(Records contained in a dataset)
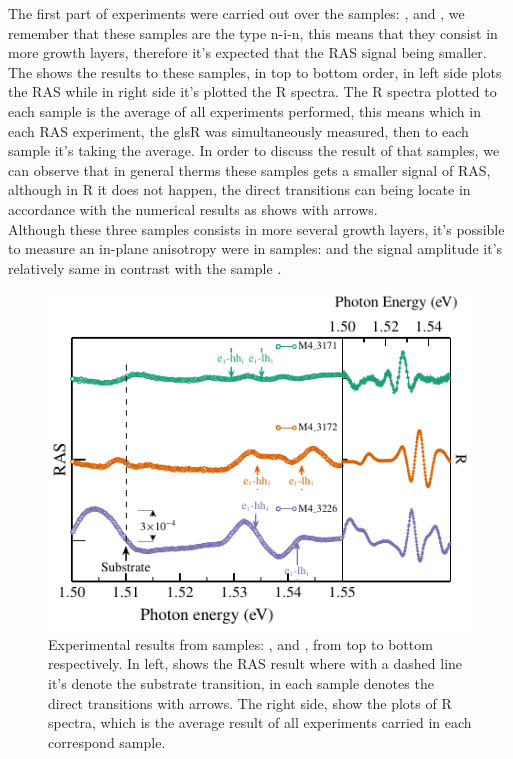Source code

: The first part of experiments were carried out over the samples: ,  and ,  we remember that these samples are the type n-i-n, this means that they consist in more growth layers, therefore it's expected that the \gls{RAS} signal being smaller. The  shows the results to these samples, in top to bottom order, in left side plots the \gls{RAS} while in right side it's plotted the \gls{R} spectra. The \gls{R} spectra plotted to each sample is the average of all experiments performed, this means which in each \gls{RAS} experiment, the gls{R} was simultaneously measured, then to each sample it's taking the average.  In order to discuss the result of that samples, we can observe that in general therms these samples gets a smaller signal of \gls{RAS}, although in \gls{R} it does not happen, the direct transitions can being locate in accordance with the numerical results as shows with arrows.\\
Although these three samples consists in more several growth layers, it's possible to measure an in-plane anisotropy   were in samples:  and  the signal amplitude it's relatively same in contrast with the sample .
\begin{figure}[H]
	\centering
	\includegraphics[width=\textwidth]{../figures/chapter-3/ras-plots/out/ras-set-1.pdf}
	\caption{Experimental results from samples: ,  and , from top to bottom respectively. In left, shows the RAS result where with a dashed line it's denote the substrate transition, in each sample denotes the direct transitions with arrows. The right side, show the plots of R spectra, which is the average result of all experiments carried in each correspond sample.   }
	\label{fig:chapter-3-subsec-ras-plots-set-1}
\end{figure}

==

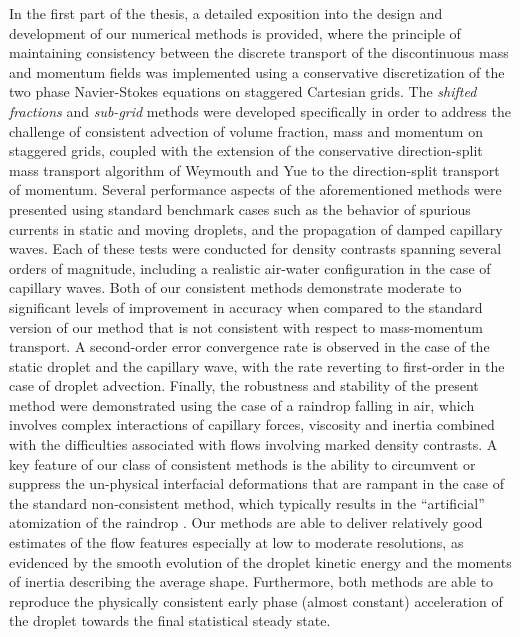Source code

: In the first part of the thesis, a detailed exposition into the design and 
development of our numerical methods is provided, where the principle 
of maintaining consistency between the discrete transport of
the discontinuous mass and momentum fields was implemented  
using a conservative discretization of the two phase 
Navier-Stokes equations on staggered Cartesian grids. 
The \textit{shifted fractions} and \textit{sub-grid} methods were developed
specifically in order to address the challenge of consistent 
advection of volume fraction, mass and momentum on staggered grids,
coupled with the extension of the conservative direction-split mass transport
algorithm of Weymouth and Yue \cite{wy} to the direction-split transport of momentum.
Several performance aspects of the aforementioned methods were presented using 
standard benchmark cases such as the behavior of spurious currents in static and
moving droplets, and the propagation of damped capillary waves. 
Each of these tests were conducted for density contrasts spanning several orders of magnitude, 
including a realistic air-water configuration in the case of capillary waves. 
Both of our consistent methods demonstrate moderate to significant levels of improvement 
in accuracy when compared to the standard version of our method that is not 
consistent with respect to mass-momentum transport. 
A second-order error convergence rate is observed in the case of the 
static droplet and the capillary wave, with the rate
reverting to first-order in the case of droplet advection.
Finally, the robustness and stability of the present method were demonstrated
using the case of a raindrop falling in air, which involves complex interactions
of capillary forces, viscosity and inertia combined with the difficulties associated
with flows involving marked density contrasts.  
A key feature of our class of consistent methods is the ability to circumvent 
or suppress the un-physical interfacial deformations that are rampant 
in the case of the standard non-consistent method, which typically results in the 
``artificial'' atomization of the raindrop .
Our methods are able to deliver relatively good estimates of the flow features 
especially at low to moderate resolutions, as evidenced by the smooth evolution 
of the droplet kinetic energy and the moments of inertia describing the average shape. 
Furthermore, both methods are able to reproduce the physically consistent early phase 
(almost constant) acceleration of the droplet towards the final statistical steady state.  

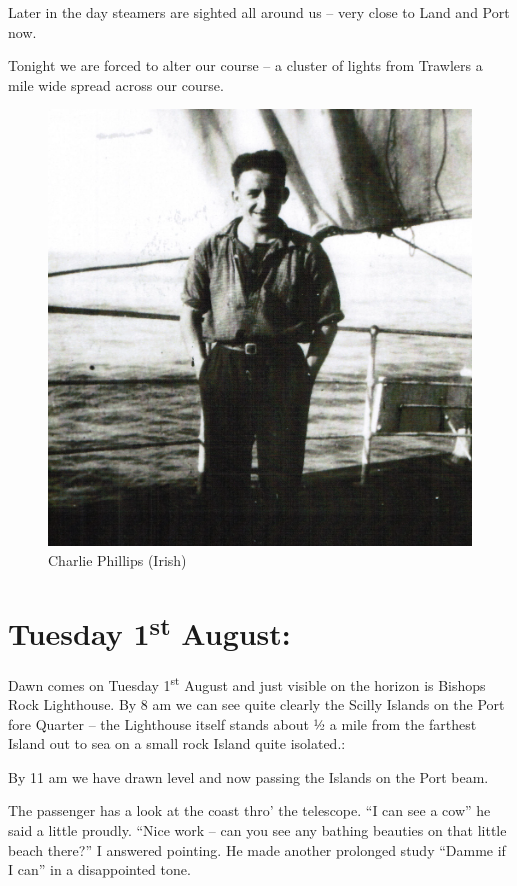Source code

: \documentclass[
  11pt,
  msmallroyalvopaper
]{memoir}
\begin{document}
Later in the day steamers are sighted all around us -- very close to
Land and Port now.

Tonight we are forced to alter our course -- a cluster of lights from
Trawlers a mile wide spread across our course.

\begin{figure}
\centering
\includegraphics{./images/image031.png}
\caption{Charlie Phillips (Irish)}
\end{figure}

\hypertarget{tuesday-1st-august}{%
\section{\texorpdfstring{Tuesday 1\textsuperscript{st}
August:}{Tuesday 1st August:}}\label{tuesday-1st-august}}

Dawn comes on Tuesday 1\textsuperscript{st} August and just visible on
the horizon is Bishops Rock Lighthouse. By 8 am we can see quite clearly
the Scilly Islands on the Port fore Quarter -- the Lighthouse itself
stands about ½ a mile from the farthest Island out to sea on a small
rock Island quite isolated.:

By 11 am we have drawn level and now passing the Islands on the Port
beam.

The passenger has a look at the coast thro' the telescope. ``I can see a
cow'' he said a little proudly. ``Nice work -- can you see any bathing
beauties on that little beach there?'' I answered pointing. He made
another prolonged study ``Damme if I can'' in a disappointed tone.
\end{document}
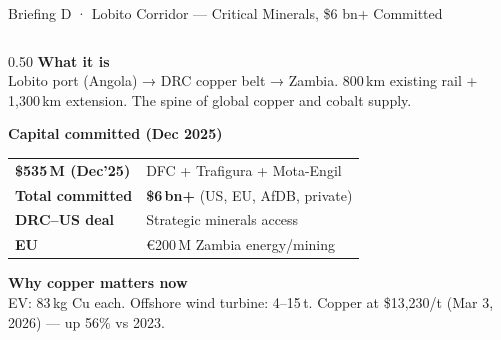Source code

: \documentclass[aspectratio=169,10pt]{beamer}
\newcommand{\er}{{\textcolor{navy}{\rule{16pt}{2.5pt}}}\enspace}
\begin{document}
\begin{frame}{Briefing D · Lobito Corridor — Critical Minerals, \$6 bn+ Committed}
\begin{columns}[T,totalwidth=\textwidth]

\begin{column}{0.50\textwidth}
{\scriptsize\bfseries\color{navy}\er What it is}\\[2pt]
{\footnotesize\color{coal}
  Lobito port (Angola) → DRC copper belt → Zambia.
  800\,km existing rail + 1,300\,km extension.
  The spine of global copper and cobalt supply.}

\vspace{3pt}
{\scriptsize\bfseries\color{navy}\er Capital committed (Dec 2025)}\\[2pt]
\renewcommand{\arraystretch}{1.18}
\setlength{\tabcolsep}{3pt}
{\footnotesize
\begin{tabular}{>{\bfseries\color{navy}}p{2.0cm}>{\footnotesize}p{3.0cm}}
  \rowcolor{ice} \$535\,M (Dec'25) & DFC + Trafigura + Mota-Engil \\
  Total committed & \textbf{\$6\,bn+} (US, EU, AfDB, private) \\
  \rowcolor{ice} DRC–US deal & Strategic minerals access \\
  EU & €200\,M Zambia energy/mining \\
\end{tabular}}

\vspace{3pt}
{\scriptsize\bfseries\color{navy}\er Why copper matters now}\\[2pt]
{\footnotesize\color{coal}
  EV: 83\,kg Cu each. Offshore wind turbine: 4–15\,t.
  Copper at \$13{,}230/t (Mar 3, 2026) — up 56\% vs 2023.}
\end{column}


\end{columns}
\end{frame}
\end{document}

**What you need to do**:
Find and copy each line above holding "Islands".

**Written answer**:
the Scilly Islands on the Port fore Quarter -- the Lighthouse itself
By 11 am we have drawn level and now passing the Islands on the Port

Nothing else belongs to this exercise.